[Data records]:
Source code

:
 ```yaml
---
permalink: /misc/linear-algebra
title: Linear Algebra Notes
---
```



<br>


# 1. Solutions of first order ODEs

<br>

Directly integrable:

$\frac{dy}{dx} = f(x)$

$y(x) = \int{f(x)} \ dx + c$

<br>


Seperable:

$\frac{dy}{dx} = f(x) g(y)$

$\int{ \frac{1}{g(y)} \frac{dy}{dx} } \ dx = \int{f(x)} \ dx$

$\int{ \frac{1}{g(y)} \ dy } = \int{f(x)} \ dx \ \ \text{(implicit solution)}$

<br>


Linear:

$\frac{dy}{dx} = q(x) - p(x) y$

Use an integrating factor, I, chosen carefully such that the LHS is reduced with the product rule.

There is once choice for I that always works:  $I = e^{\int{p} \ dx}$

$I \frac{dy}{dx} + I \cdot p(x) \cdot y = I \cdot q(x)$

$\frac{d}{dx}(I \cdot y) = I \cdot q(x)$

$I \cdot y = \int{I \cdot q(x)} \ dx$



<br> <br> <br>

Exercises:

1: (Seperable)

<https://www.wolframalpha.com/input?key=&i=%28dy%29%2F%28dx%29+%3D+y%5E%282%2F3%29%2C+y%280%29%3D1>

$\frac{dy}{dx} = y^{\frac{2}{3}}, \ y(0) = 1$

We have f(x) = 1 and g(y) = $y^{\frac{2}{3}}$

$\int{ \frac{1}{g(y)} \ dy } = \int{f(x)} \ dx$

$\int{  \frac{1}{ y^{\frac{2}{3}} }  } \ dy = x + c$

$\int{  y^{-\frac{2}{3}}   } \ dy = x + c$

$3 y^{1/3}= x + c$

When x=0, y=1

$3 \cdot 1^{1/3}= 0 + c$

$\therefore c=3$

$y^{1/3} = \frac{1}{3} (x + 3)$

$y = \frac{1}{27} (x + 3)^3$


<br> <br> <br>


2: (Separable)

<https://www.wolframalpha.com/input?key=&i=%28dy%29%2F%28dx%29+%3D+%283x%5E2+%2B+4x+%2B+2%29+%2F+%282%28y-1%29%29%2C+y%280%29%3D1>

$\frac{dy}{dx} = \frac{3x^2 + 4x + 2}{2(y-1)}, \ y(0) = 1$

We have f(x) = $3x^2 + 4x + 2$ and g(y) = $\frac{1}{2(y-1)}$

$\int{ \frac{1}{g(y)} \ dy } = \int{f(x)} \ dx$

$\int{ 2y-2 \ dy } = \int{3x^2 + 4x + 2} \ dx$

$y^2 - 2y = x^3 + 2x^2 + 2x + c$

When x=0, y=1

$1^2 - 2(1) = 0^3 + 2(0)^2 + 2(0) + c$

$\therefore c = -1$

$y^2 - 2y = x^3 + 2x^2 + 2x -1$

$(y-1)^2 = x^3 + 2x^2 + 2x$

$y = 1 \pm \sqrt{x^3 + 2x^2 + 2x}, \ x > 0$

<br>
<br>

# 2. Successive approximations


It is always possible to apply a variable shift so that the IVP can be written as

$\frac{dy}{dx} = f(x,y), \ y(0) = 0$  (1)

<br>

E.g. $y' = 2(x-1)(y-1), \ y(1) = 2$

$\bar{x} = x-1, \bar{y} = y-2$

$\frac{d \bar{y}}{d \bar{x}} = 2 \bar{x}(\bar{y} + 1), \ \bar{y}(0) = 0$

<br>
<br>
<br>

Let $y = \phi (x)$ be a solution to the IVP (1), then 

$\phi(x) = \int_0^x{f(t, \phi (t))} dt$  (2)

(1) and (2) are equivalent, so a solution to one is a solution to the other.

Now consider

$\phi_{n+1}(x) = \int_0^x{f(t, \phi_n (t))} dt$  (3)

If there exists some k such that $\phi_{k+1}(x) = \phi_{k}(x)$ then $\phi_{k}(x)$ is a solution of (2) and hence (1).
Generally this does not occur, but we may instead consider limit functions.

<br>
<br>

[Exercise details]: How many lines of the listing contain the word "always"? Reply with only the number.

[Task result]: 2